Again, this isn’t a bad thing in isolation. Water-cooler TV of generations past was grounded in the particulars of contemporary American life; even Seinfeld sparked debate over social norms. But authors from Edgar Allan Poe to Octavia Butler have long since proven the myopia of genre snobbery and demonstrated that genre fiction can speak just as eloquently to the human experience as realism.
What’s frustrating is how narrow the brand of entertainment populism that elevated Game of Thrones to such an exalted plane of cultural significance, and kept it there even as the quality of its storytelling slipped, tends to be. As in the movies, it seldom seems to benefit genres or audiences that aren’t predominantly white and male. There are exceptions: Black Panther. Gone Girl. The Good Wife. But most of the time, even the best genre releases that center underserved demographics rarely get the funding or a priori respect they deserve. Despite constant calls to diversify Hollywood, the assumption that everyone wants to watch white guys and white guys only want to watch themselves is far from dead.
Consider Get Out, which overcame a February release and a budget less than a third the size of one Game of Thrones season 8 episode on its way to becoming a classic “social thriller.” One of HBO’s biggest hits in recent years, the female-focused whodunit Big Little Lies, has the sizable budget that comes with A-list producer-stars like Reese Witherspoon and Nicole Kidman. (Would the adaptation of Liane Moriarty’s novel even have gotten made without them?) Yet plenty of critics initially dismissed it as a glossy soap, failing to see that it uses Lifetime clichés just as smartly and subversively as George R.R. Martin uses fantasy tropes.

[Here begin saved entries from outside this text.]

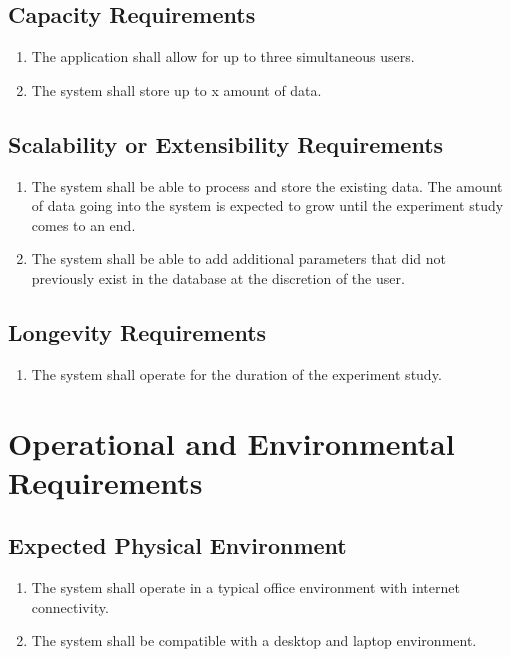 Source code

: \documentclass[12pt]{article}
\begin{document}
\subsection{Capacity Requirements}
\begin{enumerate}
  \item The application shall allow for up to three simultaneous users.
  \item The system shall store up to x amount of data.
\end{enumerate}

\subsection{Scalability or Extensibility Requirements}
\begin{enumerate}
  \item The system shall be able to process and store the existing data. The amount of data going into the system is expected to grow until the experiment study comes to an end.
  \item The system shall be able to add additional parameters that did not previously exist in the database at the discretion of the user.
\end{enumerate}

\subsection{Longevity Requirements}
\begin{enumerate}
  \item The system shall operate for the duration of the experiment study.
\end{enumerate}

\section{Operational and Environmental Requirements}
\subsection{Expected Physical Environment}
\begin{enumerate}
  \item The system shall operate in a typical office environment with internet connectivity.
  \item The system shall be compatible with a desktop and laptop environment.
\end{enumerate}
\end{document}
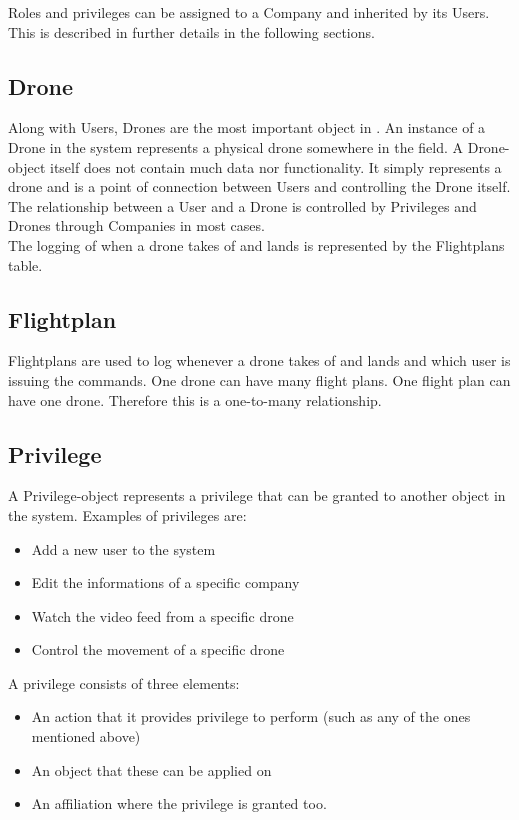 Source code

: Roles and privileges can be assigned to a Company and inherited by its Users.
This is described in further details in the following sections.


\subsection{Drone}
Along with Users, Drones are the most important object in \projectname{}.
An instance of a Drone in the system represents a physical drone somewhere in the field.
A Drone-object itself does not contain much data nor functionality.
It simply represents a drone and is a point of connection between Users and controlling the Drone itself. \\

The relationship between a User and a Drone is controlled by Privileges and Drones through Companies in most cases. \\

The logging of when a drone takes of and lands is represented by the Flightplans table.


\subsection{Flightplan}
Flightplans are used to log whenever a drone takes of and lands and which user is issuing the commands.
One drone can have many flight plans.
One flight plan can have one drone.
Therefore this is a one-to-many relationship.


\subsection{Privilege}
\label{sec:privileges}
A Privilege-object represents a privilege that can be granted to another object in the system.
Examples of privileges are:

\begin{itemize}
    \item Add a new user to the system
    \item Edit the informations of a specific company
    \item Watch the video feed from a specific drone
    \item Control the movement of a specific drone
\end{itemize}

A privilege consists of three elements:

\begin{itemize}
    \item An action that it provides privilege to perform (such as any of the ones mentioned above)
    \item An object that these can be applied on
    \item An affiliation where the privilege is granted too.
\end{itemize}

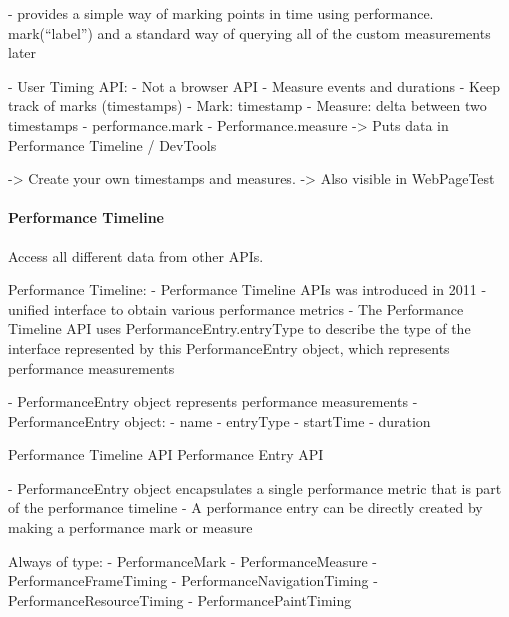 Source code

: 

- provides a simple way of marking points in time using performance. mark(“label”) and a standard way of querying all of the custom measurements later


- User Timing API:
	- Not a browser API
	- Measure events and durations
	- Keep track of marks (timestamps)
	- Mark: timestamp
	- Measure: delta between two timestamps
	- performance.mark
	- Performance.measure
	-> Puts data in Performance Timeline / DevTools

	-> Create your own timestamps and measures.
	-> Also visible in WebPageTest





\paragraph{Performance Timeline}


Access all different data from other APIs.




Performance Timeline:
-  Performance Timeline APIs was introduced in 2011
- unified interface to obtain various performance metrics
- The Performance Timeline API uses PerformanceEntry.entryType to describe the type of the interface represented by this PerformanceEntry object, which represents performance measurements

- PerformanceEntry object represents performance measurements
- PerformanceEntry object:
	- name
	- entryType
	- startTime
	- duration
	
	
	
Performance Timeline API %
Performance Entry API %




- PerformanceEntry object encapsulates a single performance metric that is part of the performance timeline
- A performance entry can be directly created by making a performance mark or measure

Always of type:
- PerformanceMark
- PerformanceMeasure
- PerformanceFrameTiming
- PerformanceNavigationTiming
- PerformanceResourceTiming
- PerformancePaintTiming

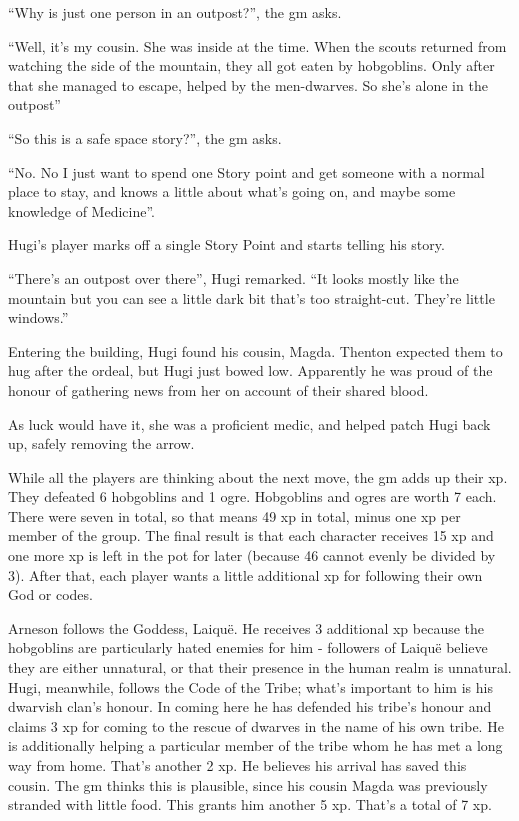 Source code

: \begin{multicols}{2}
{\begin{exampletext}
	``Why is just one person in an outpost?'', the \gls{gm} asks.
	
	``Well, it's my cousin.
	She was inside at the time. When the scouts returned from watching the side of the mountain, they all got eaten by hobgoblins.
	Only after that she managed to escape, helped by the men-dwarves. So she's alone in the outpost''
	
	``So this is a safe space story?'', the \gls{gm} asks.
	
	``No. No I just want to spend one Story point and get someone with a normal place to stay, and knows a little about what's going on, and maybe some knowledge of Medicine''.
	
	Hugi's player marks off a single Story Point and starts telling his story.
	
	``There's an outpost over there'', Hugi remarked.
	``It looks mostly like the mountain but you can see a little dark bit that's too straight-cut.
	They're little windows.''
	
	Entering the building, Hugi found his cousin, Magda.
	Thenton expected them to hug after the ordeal, but Hugi just bowed low.
	Apparently he was proud of the honour of gathering news from her on account of their shared blood.
	
	As luck would have it, she was a proficient medic, and helped patch Hugi back up, safely removing the arrow.
	
While all the players are thinking about the next move, the \gls{gm} adds up their \gls{xp}. They defeated 6 hobgoblins and 1 ogre. Hobgoblins and ogres are worth 7 each. There were seven in total, so that means 49 \gls{xp} in total, minus one \gls{xp} per member of the group. The final result is that each character receives 15 \gls{xp} and one more \gls{xp} is left in the pot for later (because 46 cannot evenly be divided by 3). After that, each player wants a little additional \gls{xp} for following their own God or codes.

Arneson follows the Goddess, Laiqu\"{e}.
He receives 3 additional \gls{xp} because the hobgoblins are particularly hated enemies for him - followers of Laiqu\"{e} believe they are either unnatural, or that their presence in the human realm is unnatural.
Hugi, meanwhile, follows the Code of the Tribe; what's important to him is his dwarvish clan's honour.
In coming here he has defended his tribe's honour and claims 3 \gls{xp} for coming to the rescue of dwarves in the name of his own tribe.
He is additionally helping a particular member of the tribe whom he has met a long way from home.
That's another 2 \gls{xp}.
He believes his arrival has saved this cousin.
The \gls{gm} thinks this is plausible, since his cousin Magda was previously stranded with little food.
This grants him another 5 \gls{xp}.
That's a total of 7 \gls{xp}.


\end{exampletext}}
\end{multicols}
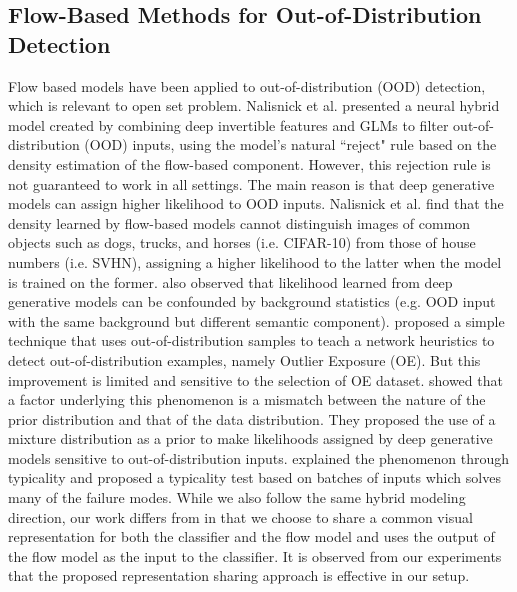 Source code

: \documentclass[runningheads]{llncs}
\begin{document}
\subsection{Flow-Based Methods for Out-of-Distribution Detection}
Flow based models have been applied to 
out-of-distribution (OOD) detection, which is relevant to open set problem. Nalisnick et al. \cite{nalisnick2019hybrid} presented a neural hybrid model created by combining deep invertible features and GLMs to filter out-of-distribution (OOD) inputs, using the model's natural ``reject" rule based on the density estimation of the flow-based component. However, this rejection rule is not guaranteed to work in all settings. The main reason is that deep generative models can assign higher likelihood to OOD inputs. Nalisnick et al. \cite{nalisnick2018deep} find that the density learned by flow-based models cannot distinguish images of common objects such as dogs, trucks, and horses (i.e. CIFAR-10) from those of house numbers (i.e. SVHN), assigning a higher likelihood to the latter when the model is trained on the former. \cite{ren2019likelihood} also observed that likelihood learned from deep generative models can be confounded by background statistics (e.g. OOD input with the same background but different semantic component). \cite{hendrycks2018deep} 
proposed a simple technique that uses out-of-distribution samples to teach a network heuristics to detect out-of-distribution examples, namely Outlier Exposure (OE). But this improvement is limited and sensitive to the selection of OE dataset.
\cite{kamoi2019likelihood} showed that a factor underlying this phenomenon is a mismatch between the nature of the prior distribution and that of the data distribution. They proposed the use of a mixture distribution as a prior to make likelihoods assigned by deep generative models sensitive to out-of-distribution inputs. \cite{nalisnick2019detecting} explained the phenomenon through typicality and proposed a typicality test based on batches of inputs which solves many of the failure modes.
While we also follow the same hybrid modeling direction, our work differs from \cite{nalisnick2019hybrid} in that we choose to share a common visual representation for both the classifier and the flow model and \cite{nalisnick2019hybrid} uses the output of the flow model as the input to the classifier. It is observed from our experiments that the proposed representation sharing approach is effective in our setup.
\end{document}
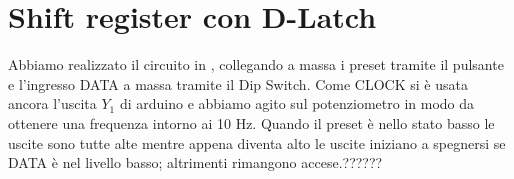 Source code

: \section{Shift register con D-Latch}
Abbiamo realizzato il circuito in  , collegando a massa i preset tramite il pulsante e l'ingresso DATA a massa tramite il Dip Switch. Come CLOCK si è usata ancora l'uscita $Y_1$ di arduino e abbiamo agito sul potenziometro in modo da ottenere una frequenza intorno ai 10 Hz. Quando il preset è nello stato basso le uscite sono tutte alte mentre appena diventa alto le uscite iniziano a spegnersi se DATA è nel livello basso; altrimenti rimangono accese.?????? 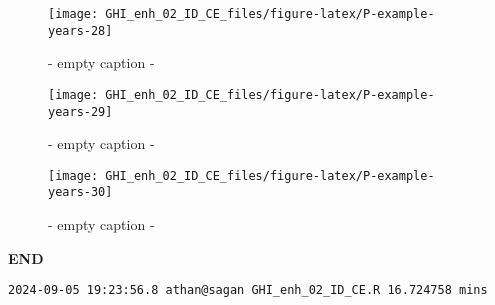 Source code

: \documentclass[
  10pt,
  a4paper,oneside]{article}
\begin{document}
\begin{figure}[H]

{\centering \texttt{[image: GHI\_enh\_02\_ID\_CE\_files/figure-latex/P-example-years-28]} 

}

\caption{ - empty caption - }\label{fig:P-example-years-28}
\end{figure}
\begin{figure}[H]

{\centering \texttt{[image: GHI\_enh\_02\_ID\_CE\_files/figure-latex/P-example-years-29]} 

}

\caption{ - empty caption - }\label{fig:P-example-years-29}
\end{figure}
\begin{figure}[H]

{\centering \texttt{[image: GHI\_enh\_02\_ID\_CE\_files/figure-latex/P-example-years-30]} 

}

\caption{ - empty caption - }\label{fig:P-example-years-30}
\end{figure}

\textbf{END}

\begin{verbatim}
2024-09-05 19:23:56.8 athan@sagan GHI_enh_02_ID_CE.R 16.724758 mins
\end{verbatim}
\end{document}
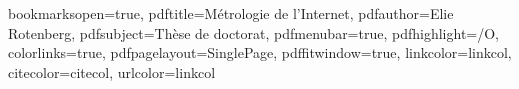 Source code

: \renewcommand{\nomname}{Liste des Abréviations}


\newcommand{\figsize}{0.8\columnwidth}

\setcounter{secnumdepth}{15}
\setcounter{tocdepth}{15}

\renewcommand*{\backref}[1]{}
\renewcommand*{\backrefalt}[4]{%
\ifcase #1 %
(Non cité.)%
\or
(Cité en page~#2.)%
\else
(Cité en pages~#2.)%
\fi}
\renewcommand*{\backrefsep}{, }
\renewcommand*{\backreftwosep}{ et~}
\renewcommand*{\backreflastsep}{ et~}

\makenomenclature



 \hypersetup
 {
 bookmarksopen=true,
 pdftitle=Métrologie de l'Internet,
 pdfauthor=Elie Rotenberg, %
 pdfsubject=Thèse de doctorat, %
 pdfmenubar=true, %
 pdfhighlight=/O, %
 colorlinks=true, %
 pdfpagelayout=SinglePage, %
 pdffitwindow=true, %
 linkcolor=linkcol, %
 citecolor=citecol, %
 urlcolor=linkcol %
 }


\setcounter{secnumdepth}{3}
\setcounter{tocdepth}{2}
\setlength{\parskip}{1ex plus 1ex minus 1ex}
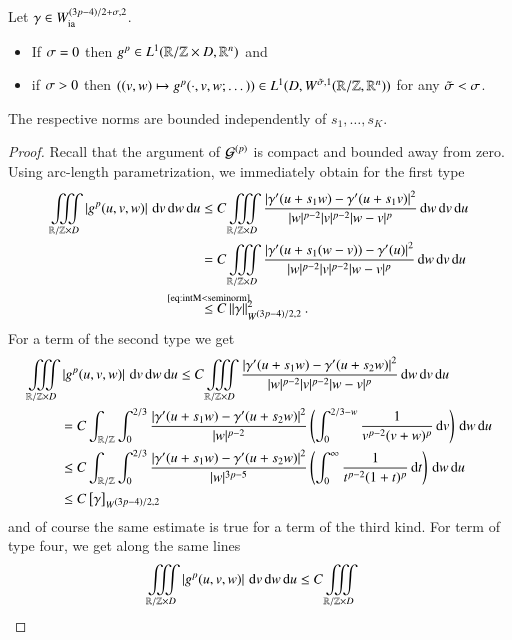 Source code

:  \begin{lemma}\label{lem:reg-int}
  Let $\g\in\Wia[(3p-4)/2+\s,2]$.
  \begin{itemize}
  \item If $\s=0$ then $\gp\in L^{1}(\R/\Z\times D,\R^{n})$ and
  \item if $\s>0$ then $((v,w) \mapsto \gp(\cdot,v,w;\dots))\in L^{1}(D,\W[\tilde\s,1](\R/\Z, \R^{n}))$ for any $\tilde\s<\s$.
  \end{itemize}
  The respective norms are bounded independently of $s_{1},\dots,s_{K}$.
 \end{lemma}
 
 \begin{proof}
  Recall that the argument of $\G$ is compact and bounded away from zero.
  Using arc-length parametrization, we immediately obtain for the first type
  \begin{align*}
   \iiint\limits_{\mathbb R / \mathbb Z \times D }\abs{\gp(u,v,w)} \d v \d w \d u &\le C \iiint\limits_{\mathbb R / \mathbb Z \times D } 
   \frac{\abs{\dg(u+s_{1}w)-\dg(u+s_{1}v)}^{2}}{ |w|^{p-2} |v|^{p-2} |w-v|^p} \d w \d v \d u \\
   & =  C \iiint\limits_{\R/\Z \times D } \frac{\abs{\dg(u+s_{1}(w-v))-\dg(u)}^{2}}{ |w|^{p-2} |v|^{p-2} |w-v|^p} \d w \d v \d u \\
   &\refeq[\le]{intM<seminorm} C\norm\g_{\W[(3p-4)/2,2]}^{2}.
   \end{align*}
  For a term of the second type we get
  \begin{align*}
   \iiint\limits_{\mathbb R / \mathbb Z \times D } & \abs{\gp(u,v,w)} \d v \d w \d u \le C \iiint\limits_{\mathbb R / \mathbb Z \times D } 
   \frac{\abs{\dg(u+s_{1}w)-\dg(u+s_{2}w)}^{2}}{ |w|^{p-2} |v|^{p-2} |w-v|^p} \d w \d v \d u \\
   & =  C \int_{\R/\Z} \int_0^{2/3} \frac{\abs{\dg(u+s_{1}w)-\dg(u+s_2 w)}^{2}}{ |w|^{p-2}} \left(\int_0^{2/3-w} \frac 1 {v^{p-2}(v+w)^{p}}\d v\right) \d w \d u \\
   & \le C \int_{\R/\Z} \int_0^{2/3} \frac{\abs{\dg(u+s_{1}w)-\dg(u+s_2 w)}^{2}}{ |w|^{3p-5}} \left(\int_{0}^{\infty} \frac 1 {t^{p-2}(1+t)^{p}}\d t\right) \d w \d u \\
   & \le  C\seminorm\g_{\W[(3p-4)/2,2]}
  \end{align*}
  and of course the same estimate is true for a term of the third kind. For term of type four, we get along the same lines
  \begin{align*}
   \iiint\limits_{\mathbb R / \mathbb Z \times D } & \abs{\gp(u,v,w)} \d v \d w \d u \le C \iiint\limits_{\mathbb R / \mathbb Z \times D } 

\end{align*}
\end{proof}
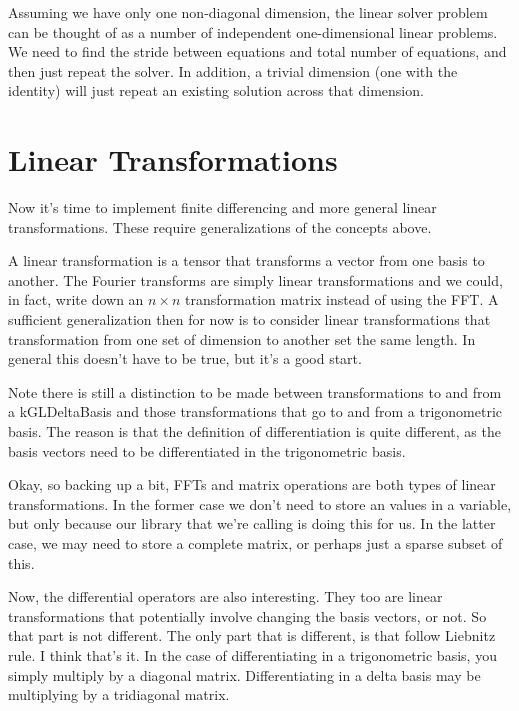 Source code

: \documentclass[11pt]{article}
\begin{document}
Assuming we have only one non-diagonal dimension, the linear solver problem can be thought of as a number of independent one-dimensional linear problems. We need to find the stride between equations and total number of equations, and then just repeat the solver. In addition, a trivial dimension (one with the identity) will just repeat an existing solution across that dimension.

%
%

\section{Linear Transformations}

Now it's time to implement finite differencing and more general linear transformations. These require generalizations of the concepts above.

A linear transformation is a tensor that transforms a vector from one basis to another. The Fourier transforms are simply linear transformations and we could, in fact, write down an $n \times n$ transformation matrix instead of using the FFT. A sufficient generalization then for now is to consider linear transformations that transformation from one set of dimension to another set the same length. In general this doesn't have to be true, but it's a good start.

Note there is still a distinction to be made between transformations to and from a kGLDeltaBasis and those transformations that go to and from a trigonometric basis. The reason is that the definition of differentiation is quite different, as the basis vectors need to be differentiated in the trigonometric basis.

Okay, so backing up a bit, FFTs and matrix operations are both types of linear transformations. In the former case we don't need to store an values in a variable, but only because our library that we're calling is doing this for us. In the latter case, we may need to store a complete matrix, or perhaps just a sparse subset of this.

Now, the differential operators are also interesting. They too are linear transformations that potentially involve changing the basis vectors, or not. So that part is not different. The only part that is different, is that follow Liebnitz rule. I think that's it. In the case of differentiating in a trigonometric basis, you simply multiply by a diagonal matrix. Differentiating in a delta basis may be multiplying by a tridiagonal matrix.
\end{document}
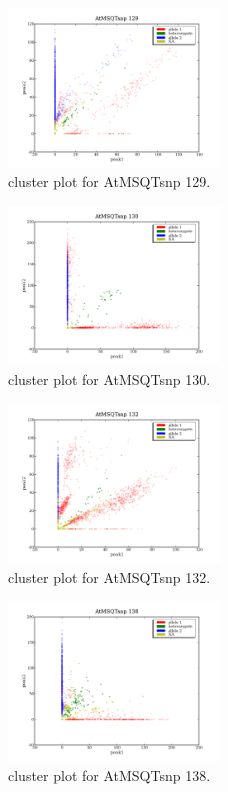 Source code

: \begin{figure}[H]
\includegraphics[width=0.5\textwidth]{figures/cluster_plot_AtMSQTsnp_129.png}
\caption{cluster plot for AtMSQTsnp 129.} \label{flAtMSQTsnp129}
\end{figure}

\begin{figure}[H]
\includegraphics[width=0.5\textwidth]{figures/cluster_plot_AtMSQTsnp_130.png}
\caption{cluster plot for AtMSQTsnp 130.} \label{flAtMSQTsnp130}
\end{figure}

\begin{figure}[H]
\includegraphics[width=0.5\textwidth]{figures/cluster_plot_AtMSQTsnp_132.png}
\caption{cluster plot for AtMSQTsnp 132.} \label{flAtMSQTsnp132}
\end{figure}

\begin{figure}[H]
\includegraphics[width=0.5\textwidth]{figures/cluster_plot_AtMSQTsnp_138.png}
\caption{cluster plot for AtMSQTsnp 138.} \label{flAtMSQTsnp138}
\end{figure}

As the monoculture of Game of Thrones mania reassembles in anticipation of one last season, the genre show that has crossed my mind most often is Killing Eve. The devilishly smart, fun, layered, female-led spy thriller debuted quietly last spring on BBC America, a channel previously best known for importing Doctor Who. It saw consistent week-over-week audience growth throughout its first season—a rare feat—thanks to a vocal fan base. And after months of muted praise, Eve turned out to be critics’ single favorite series of 2018. This past Sunday, its season two premiere bested its season one finale in the ratings by an impressive 67 percent. In terms of viewership as well as mass-cultural impact, it still doesn’t compare to Game of Thrones. But it’s worth considering that the discrepancy might say more about the biases of check signers and gatekeepers than it does about the quality, relevance or potential widespread appeal of each show.
Of course it’s nice to have a show that can serve as a cultural lingua franca, especially now that Americans of different ages, races, religions, regions, countries of origin, genders, sexualities and education levels so rarely seem to understand each other. Yet I can’t say I’ll really miss that shared experience when all we’re ever talking about is whether an ice dragon can kill a fire dragon and who (if anyone) will end up on the Iron Throne. In any case, amid a TV landscape whose dizzying expansion has fostered scores of “niche” shows that speak to so many different kinds of people, it seems crazy to go to pieces over the loss of Game of Thrones. If the price of variety and visibility is consensus, I’m happy to pay it.